Procédure contentieuse antérieure :

La société Bien-Être Immo et M. A... B... ont demandé au tribunal administratif de Poitiers d'annuler l'arrêté du 9 avril 2021 par lequel la maire de Poitiers a refusé de leur délivrer un permis de construire pour la transformation d'un ancien local en logements collectifs sur un terrain situé au 56 boulevard Pont-Achard.

Par un jugement n° 2101231 du 20 juillet 2023, le tribunal administratif de Poitiers a annulé l'arrêté de la maire de Poitiers et a enjoint à cette autorité de réexaminer la demande de la société Bien-Être Immo et de M. B....

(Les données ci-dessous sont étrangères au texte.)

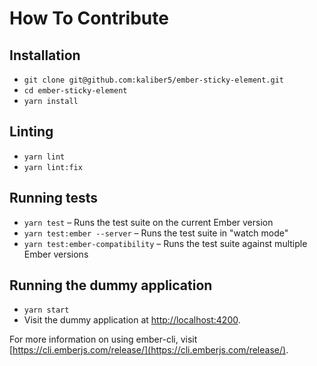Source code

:# How To Contribute

## Installation

* `git clone git@github.com:kaliber5/ember-sticky-element.git`
* `cd ember-sticky-element`
* `yarn install`

## Linting

* `yarn lint`
* `yarn lint:fix`

## Running tests

* `yarn test` – Runs the test suite on the current Ember version
* `yarn test:ember --server` – Runs the test suite in "watch mode"
* `yarn test:ember-compatibility` – Runs the test suite against multiple Ember versions

## Running the dummy application

* `yarn start`
* Visit the dummy application at [http://localhost:4200](http://localhost:4200).

For more information on using ember-cli, visit [https://cli.emberjs.com/release/](https://cli.emberjs.com/release/).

Procédure devant la cour :

Par une requête et un mémoire, enregistrés les 19 septembre 2023 et 9 février 2024, la société Bien-Être Immo et M. A... B..., représentés par Me Ferracci, demandent à la cour :

1°) d'annuler le jugement du 20 juillet 2023 du tribunal administratif de Poitiers en ce qu'il a refusé d'accueillir le moyen tiré de l'illégalité du premier motif fondant l'arrêté du 9 avril 2021 par lequel la maire de Poitiers leur a refusé la délivrance d'un permis de construire ;

2°) d'annuler " totalement " l'arrêté du 9 avril 2021 de la maire de Poitiers ;

3°) d'enjoindre à la maire de Poitiers de délivrer à la société Bien-Être Immo un permis de construire dans un délai d'un mois suivant la notification de l'arrêt à intervenir, sous astreinte de 100 euros par jour de retard ;

4°) de mettre à la charge de la commune de Poitiers une somme de 3 000 euros au titre de l'article L. 761-1 du code de justice administrative.

Ils soutiennent que :

- le jugement attaqué est irrégulier ; le tribunal, qui n'a invalidé que trois des quatre motifs de refus de délivrance du permis de construire, aurait dû, soit invalider le quatrième motif et annuler l'arrêté, soit rejeter la demande de première instance ;

- contrairement à ce qu'ont estimé le premiers juges, le motif de refus tenant à l'incompatibilité du projet avec l'orientation d'aménagement territorial (OAT) du centre-ville de Poitiers était illégal ; cette orientation est incompatible avec le programme local de l'habitat (PLH) qui préconise de veiller à une typologie de logements variée ; le terrain d'assiette du projet n'est pas inclus dans le périmètre de cette OAT ; cette OAT est illégale faute d'être délimitée dans le règlement graphique du plan local d'urbanisme ; elle est en outre insuffisamment précise pour être opposable.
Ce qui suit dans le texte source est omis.